_Work instructions_
All lines in the data bearing the string "sleep" should be identified and copied.

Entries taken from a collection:
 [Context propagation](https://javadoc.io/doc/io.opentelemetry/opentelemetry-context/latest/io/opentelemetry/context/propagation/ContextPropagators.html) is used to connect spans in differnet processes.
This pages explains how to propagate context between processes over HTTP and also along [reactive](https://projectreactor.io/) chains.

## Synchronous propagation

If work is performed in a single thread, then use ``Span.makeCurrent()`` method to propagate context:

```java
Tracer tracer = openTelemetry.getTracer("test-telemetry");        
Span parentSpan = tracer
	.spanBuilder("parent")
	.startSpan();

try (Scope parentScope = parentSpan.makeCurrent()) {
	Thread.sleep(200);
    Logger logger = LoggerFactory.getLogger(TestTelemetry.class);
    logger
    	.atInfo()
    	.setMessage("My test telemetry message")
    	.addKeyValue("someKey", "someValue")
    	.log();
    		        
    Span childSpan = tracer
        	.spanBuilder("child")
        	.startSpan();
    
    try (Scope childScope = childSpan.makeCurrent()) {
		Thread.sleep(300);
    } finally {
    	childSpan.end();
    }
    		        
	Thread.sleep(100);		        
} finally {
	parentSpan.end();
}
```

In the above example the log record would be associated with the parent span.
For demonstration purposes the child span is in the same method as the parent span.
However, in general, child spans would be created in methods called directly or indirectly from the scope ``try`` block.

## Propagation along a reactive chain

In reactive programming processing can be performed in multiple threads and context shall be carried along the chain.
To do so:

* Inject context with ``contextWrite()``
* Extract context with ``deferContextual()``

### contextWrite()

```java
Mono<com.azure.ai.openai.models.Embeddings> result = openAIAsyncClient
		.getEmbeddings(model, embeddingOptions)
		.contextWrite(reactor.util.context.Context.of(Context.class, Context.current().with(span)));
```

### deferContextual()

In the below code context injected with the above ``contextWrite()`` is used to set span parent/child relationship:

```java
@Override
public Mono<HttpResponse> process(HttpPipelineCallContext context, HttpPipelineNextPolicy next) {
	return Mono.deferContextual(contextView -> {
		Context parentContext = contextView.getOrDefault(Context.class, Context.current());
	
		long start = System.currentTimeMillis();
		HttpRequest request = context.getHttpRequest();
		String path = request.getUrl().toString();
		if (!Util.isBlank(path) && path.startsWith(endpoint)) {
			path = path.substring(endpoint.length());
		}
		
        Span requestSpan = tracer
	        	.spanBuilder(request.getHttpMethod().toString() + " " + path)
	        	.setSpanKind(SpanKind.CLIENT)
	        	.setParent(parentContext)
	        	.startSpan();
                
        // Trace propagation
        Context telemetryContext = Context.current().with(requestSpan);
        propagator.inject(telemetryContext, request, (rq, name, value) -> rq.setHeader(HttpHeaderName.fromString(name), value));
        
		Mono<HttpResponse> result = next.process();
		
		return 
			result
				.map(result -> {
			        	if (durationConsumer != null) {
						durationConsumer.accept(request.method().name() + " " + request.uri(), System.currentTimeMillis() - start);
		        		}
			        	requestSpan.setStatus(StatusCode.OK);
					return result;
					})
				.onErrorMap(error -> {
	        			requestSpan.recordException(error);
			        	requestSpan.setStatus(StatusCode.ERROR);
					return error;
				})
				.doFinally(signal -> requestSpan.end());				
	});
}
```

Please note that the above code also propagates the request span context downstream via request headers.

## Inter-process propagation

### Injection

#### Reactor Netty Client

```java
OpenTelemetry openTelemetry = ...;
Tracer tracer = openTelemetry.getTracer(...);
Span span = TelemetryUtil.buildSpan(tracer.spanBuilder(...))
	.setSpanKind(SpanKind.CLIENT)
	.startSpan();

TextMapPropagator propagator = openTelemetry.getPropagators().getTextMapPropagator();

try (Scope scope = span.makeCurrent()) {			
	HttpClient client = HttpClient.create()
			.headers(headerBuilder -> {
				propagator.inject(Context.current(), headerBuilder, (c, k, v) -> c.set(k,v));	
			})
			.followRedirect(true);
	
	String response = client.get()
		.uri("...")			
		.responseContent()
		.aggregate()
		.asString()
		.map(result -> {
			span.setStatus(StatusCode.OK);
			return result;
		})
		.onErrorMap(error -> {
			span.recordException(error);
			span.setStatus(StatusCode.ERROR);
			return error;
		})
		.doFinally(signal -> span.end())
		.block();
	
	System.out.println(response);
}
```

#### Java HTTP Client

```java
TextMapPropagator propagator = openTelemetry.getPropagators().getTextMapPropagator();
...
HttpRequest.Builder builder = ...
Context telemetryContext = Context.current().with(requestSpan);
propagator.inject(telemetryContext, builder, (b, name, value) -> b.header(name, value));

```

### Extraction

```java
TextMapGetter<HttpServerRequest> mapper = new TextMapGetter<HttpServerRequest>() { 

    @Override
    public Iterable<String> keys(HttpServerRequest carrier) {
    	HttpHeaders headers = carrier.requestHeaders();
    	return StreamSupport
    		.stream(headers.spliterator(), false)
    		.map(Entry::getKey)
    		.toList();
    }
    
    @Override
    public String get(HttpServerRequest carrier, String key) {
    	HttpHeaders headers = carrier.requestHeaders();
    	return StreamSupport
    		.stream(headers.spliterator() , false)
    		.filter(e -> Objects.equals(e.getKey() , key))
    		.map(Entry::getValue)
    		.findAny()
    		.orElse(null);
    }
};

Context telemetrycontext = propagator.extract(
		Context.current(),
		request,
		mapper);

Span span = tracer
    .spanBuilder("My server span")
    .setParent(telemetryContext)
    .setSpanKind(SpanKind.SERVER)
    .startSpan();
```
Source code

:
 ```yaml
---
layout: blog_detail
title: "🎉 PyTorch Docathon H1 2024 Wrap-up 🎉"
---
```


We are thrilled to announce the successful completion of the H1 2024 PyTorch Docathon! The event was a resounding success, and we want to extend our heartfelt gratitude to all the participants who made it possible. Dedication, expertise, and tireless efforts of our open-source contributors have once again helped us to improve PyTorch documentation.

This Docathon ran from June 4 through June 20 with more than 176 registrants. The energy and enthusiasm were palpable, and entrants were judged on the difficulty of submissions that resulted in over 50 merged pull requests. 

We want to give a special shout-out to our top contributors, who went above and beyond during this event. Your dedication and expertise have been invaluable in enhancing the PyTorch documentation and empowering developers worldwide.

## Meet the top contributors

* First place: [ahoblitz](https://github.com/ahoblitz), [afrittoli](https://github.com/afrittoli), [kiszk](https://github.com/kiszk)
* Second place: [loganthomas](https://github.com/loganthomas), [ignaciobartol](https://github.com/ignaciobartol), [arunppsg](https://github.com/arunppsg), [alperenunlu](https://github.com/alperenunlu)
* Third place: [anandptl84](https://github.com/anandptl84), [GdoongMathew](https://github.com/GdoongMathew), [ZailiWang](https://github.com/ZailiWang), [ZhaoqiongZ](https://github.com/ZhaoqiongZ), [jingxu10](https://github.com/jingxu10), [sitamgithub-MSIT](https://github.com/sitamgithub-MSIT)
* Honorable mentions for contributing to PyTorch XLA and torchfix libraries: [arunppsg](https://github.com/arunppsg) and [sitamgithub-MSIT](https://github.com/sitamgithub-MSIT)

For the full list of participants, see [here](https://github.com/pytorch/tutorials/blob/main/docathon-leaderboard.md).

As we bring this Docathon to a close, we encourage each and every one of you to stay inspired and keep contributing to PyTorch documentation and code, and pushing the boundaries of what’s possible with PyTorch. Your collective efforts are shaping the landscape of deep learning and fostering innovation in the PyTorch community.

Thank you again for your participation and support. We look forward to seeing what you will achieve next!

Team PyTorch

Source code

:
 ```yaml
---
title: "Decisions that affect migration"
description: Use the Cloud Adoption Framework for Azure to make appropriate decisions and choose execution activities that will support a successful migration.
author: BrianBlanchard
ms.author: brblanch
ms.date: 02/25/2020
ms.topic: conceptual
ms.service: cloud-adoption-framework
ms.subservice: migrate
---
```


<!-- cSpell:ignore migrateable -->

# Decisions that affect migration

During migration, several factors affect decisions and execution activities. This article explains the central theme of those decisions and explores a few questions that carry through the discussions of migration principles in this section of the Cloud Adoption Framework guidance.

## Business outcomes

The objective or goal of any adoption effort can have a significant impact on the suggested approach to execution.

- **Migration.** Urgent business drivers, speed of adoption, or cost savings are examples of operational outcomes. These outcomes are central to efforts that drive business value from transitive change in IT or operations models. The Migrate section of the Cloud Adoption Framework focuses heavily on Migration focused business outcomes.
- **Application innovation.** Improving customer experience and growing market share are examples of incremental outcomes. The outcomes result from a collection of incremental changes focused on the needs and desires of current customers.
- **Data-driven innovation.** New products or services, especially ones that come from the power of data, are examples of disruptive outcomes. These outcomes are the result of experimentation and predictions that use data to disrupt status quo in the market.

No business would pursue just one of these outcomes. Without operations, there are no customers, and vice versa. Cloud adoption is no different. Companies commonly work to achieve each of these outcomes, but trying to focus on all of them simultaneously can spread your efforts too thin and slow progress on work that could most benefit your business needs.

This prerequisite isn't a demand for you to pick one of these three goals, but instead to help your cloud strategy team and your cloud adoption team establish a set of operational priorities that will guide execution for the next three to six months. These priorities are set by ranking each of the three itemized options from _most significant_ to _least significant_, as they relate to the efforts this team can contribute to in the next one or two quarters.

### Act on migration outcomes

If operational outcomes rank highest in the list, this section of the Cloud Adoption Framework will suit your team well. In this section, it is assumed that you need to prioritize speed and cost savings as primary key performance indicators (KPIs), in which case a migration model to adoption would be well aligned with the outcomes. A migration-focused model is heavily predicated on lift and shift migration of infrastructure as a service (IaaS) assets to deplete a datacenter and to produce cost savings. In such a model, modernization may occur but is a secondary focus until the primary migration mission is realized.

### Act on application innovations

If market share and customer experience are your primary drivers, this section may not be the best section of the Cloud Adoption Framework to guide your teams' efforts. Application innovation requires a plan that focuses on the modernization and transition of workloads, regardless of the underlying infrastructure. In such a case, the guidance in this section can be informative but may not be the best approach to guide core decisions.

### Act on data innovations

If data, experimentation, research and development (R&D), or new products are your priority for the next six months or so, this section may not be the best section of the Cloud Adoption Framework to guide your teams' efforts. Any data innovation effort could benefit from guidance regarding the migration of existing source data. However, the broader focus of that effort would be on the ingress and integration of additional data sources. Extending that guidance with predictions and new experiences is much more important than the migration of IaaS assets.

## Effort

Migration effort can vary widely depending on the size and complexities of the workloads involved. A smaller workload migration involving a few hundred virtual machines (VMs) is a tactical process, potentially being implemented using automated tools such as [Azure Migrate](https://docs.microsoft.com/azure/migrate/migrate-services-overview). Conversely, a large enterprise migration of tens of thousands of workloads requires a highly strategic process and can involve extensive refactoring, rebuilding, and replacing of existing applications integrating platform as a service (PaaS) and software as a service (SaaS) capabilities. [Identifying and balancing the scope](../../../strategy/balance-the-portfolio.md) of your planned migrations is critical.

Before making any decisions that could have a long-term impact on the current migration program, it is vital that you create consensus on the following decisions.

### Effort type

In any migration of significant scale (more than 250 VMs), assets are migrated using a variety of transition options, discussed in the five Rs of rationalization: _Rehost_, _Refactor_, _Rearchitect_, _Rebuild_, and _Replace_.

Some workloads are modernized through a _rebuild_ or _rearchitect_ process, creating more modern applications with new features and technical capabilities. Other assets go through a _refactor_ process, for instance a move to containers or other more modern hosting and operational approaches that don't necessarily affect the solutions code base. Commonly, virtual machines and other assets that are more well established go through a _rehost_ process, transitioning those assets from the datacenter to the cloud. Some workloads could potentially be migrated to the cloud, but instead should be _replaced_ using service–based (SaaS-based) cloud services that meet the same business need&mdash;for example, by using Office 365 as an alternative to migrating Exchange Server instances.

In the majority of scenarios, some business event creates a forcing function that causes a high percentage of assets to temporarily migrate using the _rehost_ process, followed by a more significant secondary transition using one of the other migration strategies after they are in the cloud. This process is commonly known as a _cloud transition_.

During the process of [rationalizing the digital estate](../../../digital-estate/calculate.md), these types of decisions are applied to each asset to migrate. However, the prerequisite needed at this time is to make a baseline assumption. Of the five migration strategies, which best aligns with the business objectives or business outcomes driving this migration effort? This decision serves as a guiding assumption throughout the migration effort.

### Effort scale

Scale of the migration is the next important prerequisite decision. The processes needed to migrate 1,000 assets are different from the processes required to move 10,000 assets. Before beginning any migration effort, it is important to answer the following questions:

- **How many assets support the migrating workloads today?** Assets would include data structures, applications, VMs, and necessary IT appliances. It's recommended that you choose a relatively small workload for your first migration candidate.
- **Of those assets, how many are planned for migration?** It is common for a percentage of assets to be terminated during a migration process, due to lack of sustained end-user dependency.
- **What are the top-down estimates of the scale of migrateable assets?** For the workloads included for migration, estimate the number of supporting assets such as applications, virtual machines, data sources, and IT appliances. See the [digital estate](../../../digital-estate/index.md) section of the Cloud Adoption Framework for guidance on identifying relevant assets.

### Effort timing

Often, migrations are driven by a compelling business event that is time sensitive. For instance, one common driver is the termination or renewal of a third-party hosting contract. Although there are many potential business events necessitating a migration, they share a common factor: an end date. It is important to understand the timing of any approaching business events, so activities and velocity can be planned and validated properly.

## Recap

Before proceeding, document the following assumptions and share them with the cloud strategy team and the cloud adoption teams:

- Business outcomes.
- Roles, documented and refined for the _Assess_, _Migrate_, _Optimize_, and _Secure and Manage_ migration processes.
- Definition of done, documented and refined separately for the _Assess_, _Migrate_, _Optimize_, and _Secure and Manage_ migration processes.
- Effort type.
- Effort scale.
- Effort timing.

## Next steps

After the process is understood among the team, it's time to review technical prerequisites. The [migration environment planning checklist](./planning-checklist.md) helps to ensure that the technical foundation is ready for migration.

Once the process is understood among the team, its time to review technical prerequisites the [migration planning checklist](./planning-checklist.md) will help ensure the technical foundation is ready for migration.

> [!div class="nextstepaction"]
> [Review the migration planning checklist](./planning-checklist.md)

_Written response_
	Thread.sleep(200);
		Thread.sleep(300);
	Thread.sleep(100);		        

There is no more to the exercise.